沼田(Fansta):以前 TypeScript を書いていたことがあるのですが、Dartが割と TypeScript っぽいところがあったり、宣言的 UI なので React を書いてた人にとっても書きやすかったり、Web 開発をしてたエンジニアにとってすごくとっつきやすい言語だと思います。

━━学習コストが低いのは良いですね。逆に、使いづらい点などはありますか?

沼田(Fansta):状態管理周りが難しいと思います。Flutter 公式では Provider というライブラリを推してるのですが、Flutter 初心者にとっては若干とっつきづらくて。ここは逆に学習コストが若干高いのが微妙な点ですね。

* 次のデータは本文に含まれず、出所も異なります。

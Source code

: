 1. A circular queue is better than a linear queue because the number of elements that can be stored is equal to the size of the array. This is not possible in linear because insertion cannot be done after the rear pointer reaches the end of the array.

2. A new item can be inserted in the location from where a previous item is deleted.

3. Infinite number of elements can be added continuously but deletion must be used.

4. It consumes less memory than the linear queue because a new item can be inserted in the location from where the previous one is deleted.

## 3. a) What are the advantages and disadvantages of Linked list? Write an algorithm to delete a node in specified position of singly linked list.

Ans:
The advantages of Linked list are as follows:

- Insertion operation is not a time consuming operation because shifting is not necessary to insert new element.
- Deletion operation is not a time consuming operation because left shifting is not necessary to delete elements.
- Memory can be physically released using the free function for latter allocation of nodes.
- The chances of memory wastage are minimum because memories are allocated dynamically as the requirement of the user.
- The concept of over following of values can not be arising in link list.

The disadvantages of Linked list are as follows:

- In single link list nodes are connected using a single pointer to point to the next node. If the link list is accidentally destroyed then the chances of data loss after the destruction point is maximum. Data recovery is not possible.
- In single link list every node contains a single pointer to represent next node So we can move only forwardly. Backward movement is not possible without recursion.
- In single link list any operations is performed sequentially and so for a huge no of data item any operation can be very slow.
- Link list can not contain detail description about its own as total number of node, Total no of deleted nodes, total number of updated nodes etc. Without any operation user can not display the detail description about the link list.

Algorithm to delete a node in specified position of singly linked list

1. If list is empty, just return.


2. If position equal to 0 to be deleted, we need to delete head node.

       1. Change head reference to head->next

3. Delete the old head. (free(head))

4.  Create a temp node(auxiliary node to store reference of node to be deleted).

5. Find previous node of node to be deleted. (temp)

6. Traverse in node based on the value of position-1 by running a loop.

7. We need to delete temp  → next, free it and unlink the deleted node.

柿崎(Fansta):僕が使いづらかったのは、ネイティブアプリ固有の部分ですね。例えば iOS の証明書まわりが未知の領域で。証明書1つ作るのに MIXI の Organization に招待してもらって、プロビジョニングプロファイルをもらって・・と中々手間がかかったり、必要な証明書を揃えるのがややこしかったり。こういうのが iOS でも Android でもあるので、ネイティブに近い部分はつまずくポイントが多いと感じます。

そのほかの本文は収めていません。